A big disappointment, which has nothing to do with this particular device, is that it turns out there aren't that many e-books available for library borrowing. One reason is that there just aren't that many books available in electronic format yet. OK, fair enough. The other, however, is more sinister. Publishers--that is, capitalists who make books for the purpose of making money--are refusing to sell more than minimal numbers of e-books to libraries. Afraid that library loans will cut into their profits, they're trying to force people to buy rather than borrow e-books. And sure enough, I've found it quite tough to get the library books I want electronically. There are so few available copies that there are long lists of people lined up waiting their turn for every one of the scant e-books available. In my first online library session looking for books last weekend, I spent about an hour and only managed to actually retrieve four books. Well I'll live with that for now; after all it's not much different than the physical-world experience of using libraries, where I've often walked in looking for one book, not found it but walked out with several other titles.

There are other frustrations. The touch screen is sometimes too sensitive, sometimes unresponsive. I flew into a terrible howling rage on my second day of reading on the device when it suddenly froze up completely. I couldn't turn the page backward or forward, couldn't close the book, couldn't even turn off the machine. I'd been deep into a reading session, engrossed in a book—my god, can you imagine suddenly not being able to keep reading! No physical book has ever done that to me, just closed itself up and not let me continue. It really made me crazy, and I started yelling that I was going to return it—I mean, really, what's the use of the thing if it blocks you from reading?—but then finally after about 10 minutes, during which I'd been searching online for what to do about the problem, it came back to life. That has not happened again since, and if it does I now know how to reboot the thing. In any case I have one more week to decide whether I'm definitely going to keep it. There's a 30-day return policy, and if it freezes up again I might decide to return it.
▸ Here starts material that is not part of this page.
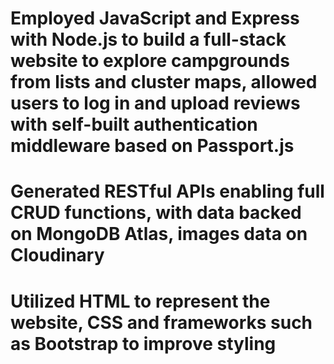 #	Employed JavaScript and Express with Node.js to build a full-stack website to explore campgrounds from lists and cluster maps, allowed users to log in and upload reviews with self-built authentication middleware based on Passport.js
#	Generated RESTful APIs enabling full CRUD functions, with data backed on MongoDB Atlas, images data on Cloudinary
#	Utilized HTML to represent the website, CSS and frameworks such as Bootstrap to improve styling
I'm not going to return it. Who'm I kidding? Because here's the thing, the unexpected thing: I love it! I love its slim sleek metallic red pretty handle-ability. I love its near weightlessness. I love how easy it is to read on it.

Yes, it is. All my worries about how different e-reading would be were, it turns out, unfounded. It required no getting-used-to period. There was no learning curve whatsoever. I started reading a book and it was exactly like starting to read a book. I read a book. It was an identical experience to, you guessed it, reading a book.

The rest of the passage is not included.